[Records excerpted from a collection]
┏━━

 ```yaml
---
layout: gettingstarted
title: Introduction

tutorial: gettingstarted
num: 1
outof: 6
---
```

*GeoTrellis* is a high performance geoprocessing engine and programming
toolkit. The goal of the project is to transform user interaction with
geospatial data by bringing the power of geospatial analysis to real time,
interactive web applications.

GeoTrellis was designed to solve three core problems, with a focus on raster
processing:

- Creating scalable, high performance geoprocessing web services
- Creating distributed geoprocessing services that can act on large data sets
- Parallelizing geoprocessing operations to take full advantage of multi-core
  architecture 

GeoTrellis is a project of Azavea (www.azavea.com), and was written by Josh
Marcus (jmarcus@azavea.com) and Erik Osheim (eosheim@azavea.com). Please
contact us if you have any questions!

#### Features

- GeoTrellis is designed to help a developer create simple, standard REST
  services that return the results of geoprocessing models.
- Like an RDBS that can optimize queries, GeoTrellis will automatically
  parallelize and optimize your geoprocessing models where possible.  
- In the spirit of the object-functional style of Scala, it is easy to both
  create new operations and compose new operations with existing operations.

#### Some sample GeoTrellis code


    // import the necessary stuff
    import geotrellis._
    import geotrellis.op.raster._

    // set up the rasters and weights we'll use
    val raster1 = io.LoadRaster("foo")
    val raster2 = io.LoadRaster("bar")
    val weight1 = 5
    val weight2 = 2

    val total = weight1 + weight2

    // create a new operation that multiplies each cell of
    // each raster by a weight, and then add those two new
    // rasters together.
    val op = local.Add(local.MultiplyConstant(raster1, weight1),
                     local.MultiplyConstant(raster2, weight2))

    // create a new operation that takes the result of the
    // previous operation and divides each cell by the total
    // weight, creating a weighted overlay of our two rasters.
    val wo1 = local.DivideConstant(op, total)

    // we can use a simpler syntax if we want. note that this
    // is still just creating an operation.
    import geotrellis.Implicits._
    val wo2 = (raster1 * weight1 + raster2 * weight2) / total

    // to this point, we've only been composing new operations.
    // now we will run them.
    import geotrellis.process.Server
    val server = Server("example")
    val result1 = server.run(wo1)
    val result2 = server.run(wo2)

┗━━

*Assignment*. Using the records above, copy word for word the line with "geospatial data by", the line with "architecture", and every line between them.

*The completed task*.
geospatial data by bringing the power of geospatial analysis to real time,
interactive web applications.

GeoTrellis was designed to solve three core problems, with a focus on raster
processing:

- Creating scalable, high performance geoprocessing web services
- Creating distributed geoprocessing services that can act on large data sets
- Parallelizing geoprocessing operations to take full advantage of multi-core
  architecture 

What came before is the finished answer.